Когда он делился с рыжулей своими ревнивыми мыслями, она умела своей нежностью и клятвами успокоить его; но достаточно было ненадолго остаться одному в своей детской комнате, как он сразу же начинал сильно сомневаться в том, что рыжуля, успокаивая его, говорила правду. И не принуждает ли он ее сам лгать ему? Если даже этот дурацкий врачебный осмотр вызвал у него такую злобную реакцию, не лишил ли он ее тем возможности говорить ему то, что она действительно думает?
Куда девалась та счастливая первая пора, когда любовь была веселой и он был полон благодарности, что она с такой естественной уверенностью вывела его из лабиринта девственности! То, за что он был благодарен ей тогда, теперь подвергал горестному анализу; он без конца вспоминал бесстыдное прикосновение ее руки, которым она в их первую встречу так сказочно возбудила его; теперь он изучал этот жест подозрительным взглядом: возможно ли, думал он, чтобы она впервые в жизни таким жестом коснулась именно его; если она осмелилась на такой непристойный жест сразу же при первом свидании, спустя полчаса после встречи с ним, значит, этот жест для нее совершенно обыденный и механический.
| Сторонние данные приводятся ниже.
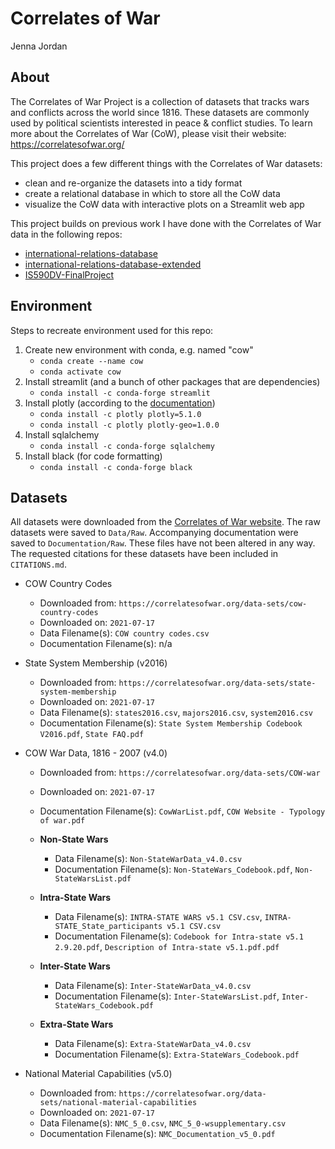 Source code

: # Correlates of War

Jenna Jordan

## About

The Correlates of War Project is a collection of datasets that tracks wars and conflicts across the world since 1816. These datasets are commonly used by political scientists interested in peace & conflict studies. To learn more about the Correlates of War (CoW), please visit their website: https://correlatesofwar.org/

This project does a few different things with the Correlates of War datasets:

- clean and re-organize the datasets into a tidy format
- create a relational database in which to store all the CoW data
- visualize the CoW data with interactive plots on a Streamlit web app

This project builds on previous work I have done with the Correlates of War data in the following repos:

- [international-relations-database](https://github.com/jenna-jordan/international-relations-database)
- [international-relations-database-extended](https://github.com/jenna-jordan/international-relations-database-extended)
- [IS590DV-FinalProject](https://github.com/jenna-jordan/IS590DV-FinalProject)

## Environment

Steps to recreate environment used for this repo:

1. Create new environment with conda, e.g. named "cow"
    - `conda create --name cow` 
    - `conda activate cow`
2. Install streamlit (and a bunch of other packages that are dependencies)
    - `conda install -c conda-forge streamlit`
3. Install plotly (according to the [documentation](https://plotly.com/python/getting-started/#installation))
    - `conda install -c plotly plotly=5.1.0`
    - `conda install -c plotly plotly-geo=1.0.0`
4. Install sqlalchemy
    - `conda install -c conda-forge sqlalchemy`
5. Install black (for code formatting)
    - `conda install -c conda-forge black`

## Datasets

All datasets were downloaded from the [Correlates of War website](https://correlatesofwar.org/). The raw datasets were saved to `Data/Raw`. Accompanying documentation were saved to `Documentation/Raw`. These files have not been altered in any way. The requested citations for these datasets have been included in `CITATIONS.md`.

- COW Country Codes
    - Downloaded from: `https://correlatesofwar.org/data-sets/cow-country-codes`
    - Downloaded on: `2021-07-17`
    - Data Filename(s): `COW country codes.csv`
    - Documentation Filename(s): n/a

- State System Membership (v2016)
    - Downloaded from: `https://correlatesofwar.org/data-sets/state-system-membership`
    - Downloaded on: `2021-07-17`
    - Data Filename(s): `states2016.csv`, `majors2016.csv`, `system2016.csv`
    - Documentation Filename(s): `State System Membership Codebook V2016.pdf`, `State FAQ.pdf`

- COW War Data, 1816 - 2007 (v4.0)
    - Downloaded from: `https://correlatesofwar.org/data-sets/COW-war`
    - Downloaded on: `2021-07-17`
    - Documentation Filename(s): `CowWarList.pdf`, `COW Website - Typology of war.pdf`

    - **Non-State Wars**
        - Data Filename(s): `Non-StateWarData_v4.0.csv`
        - Documentation Filename(s): `Non-StateWars_Codebook.pdf`, `Non-StateWarsList.pdf`

    - **Intra-State Wars**
        - Data Filename(s): `INTRA-STATE WARS v5.1 CSV.csv`, `INTRA-STATE_State_participants v5.1 CSV.csv`
        - Documentation Filename(s): `Codebook for Intra-state v5.1 2.9.20.pdf`, `Description of Intra-state v5.1.pdf.pdf`

    - **Inter-State Wars**
        - Data Filename(s): `Inter-StateWarData_v4.0.csv`
        - Documentation Filename(s): `Inter-StateWarsList.pdf`, `Inter-StateWars_Codebook.pdf`

    - **Extra-State Wars**
        - Data Filename(s): `Extra-StateWarData_v4.0.csv`
        - Documentation Filename(s): `Extra-StateWars_Codebook.pdf`

- National Material Capabilities (v5.0)
    - Downloaded from: `https://correlatesofwar.org/data-sets/national-material-capabilities`
    - Downloaded on: `2021-07-17`
    - Data Filename(s): `NMC_5_0.csv`, `NMC_5_0-wsupplementary.csv`
    - Documentation Filename(s): `NMC_Documentation_v5_0.pdf`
Это было нестерпимо. Хотя он и смирился с тем, что до него был у нее кто-то другой, но смирился лишь потому, что, по словам девушки, возникал образ какой-то совсем горькой, болезненной связи, в которой она была всего-навсего жертвой растления; эта мысль пробудила в нем жалость, а в жалости затем слегка растворилась и ревность. Но если при этой связи девушка обучилась такому бесстыдному жесту, значит, связь не могла быть насквозь злополучной. В такой жест как-никак вписано слишком много радости, в нем — целая маленькая любовная история! Это была слишком больная тема, чтобы осмелиться говорить о ней, поскольку уже одно мимолетное упоминание о прежнем любовнике причиняло ему великое страдание. И все-таки он пытался окольным путем выявить происхождение этого жеста, о котором постоянно думал (и который вновь и вновь испытывал на себе, ибо рыжуля находила в нем особое удовольствие); в конце концов его успокоила мысль, что большая любовь, которая случается внезапно, как удар молнии, сразу освобождает женщину от любых запретов и стыда и она, именно потому, что чиста и невинна, отдается любовнику с той же легкостью, с какой это делает продажная девка; и не только это: любовь открывает в ней такой источник неожиданного вдохновения, что ее непроизвольное поведение может походить на искусные приемы порочной женщины. Гений любви заменяет в один миг всяческий опыт. Подобные размышления казались ему прекрасными и проницательными; в их свете его девушка превращалась в святую любви.
Но однажды сокурсник спросил его: «Скажи, пожалуйста, с какой это замухрышкой ты вчера шел?» Он отрекся от девушки, как Петр от Христа; отговорился, что это была случайная знакомая; отмахнулся от нее. Но, как и Петр Христу, в душе остался верен своей девушке. Правда, ограничил совместные прогулки по улицам и рад был, если никто не видит их вместе; про себя, однако, осудил и даже возненавидел сокурсника. А мысль, что его девушка носит бедное, некрасивое платье, сразу растрогала его, он увидел в этом не только ее очарование (очарование простоты и бедности), но прежде всего очарование своей собственной любви: он уверял себя, что нетрудно любить кого-то яркого, совершенного, хорошо одетого: такая любовь — лишь неосознанный рефлекс, автоматически вызываемый в нас случайностью красоты; однако большая любовь мечтает сотворить любимую из существа несовершенного, которое, впрочем, тем человечнее, чем несовершеннее.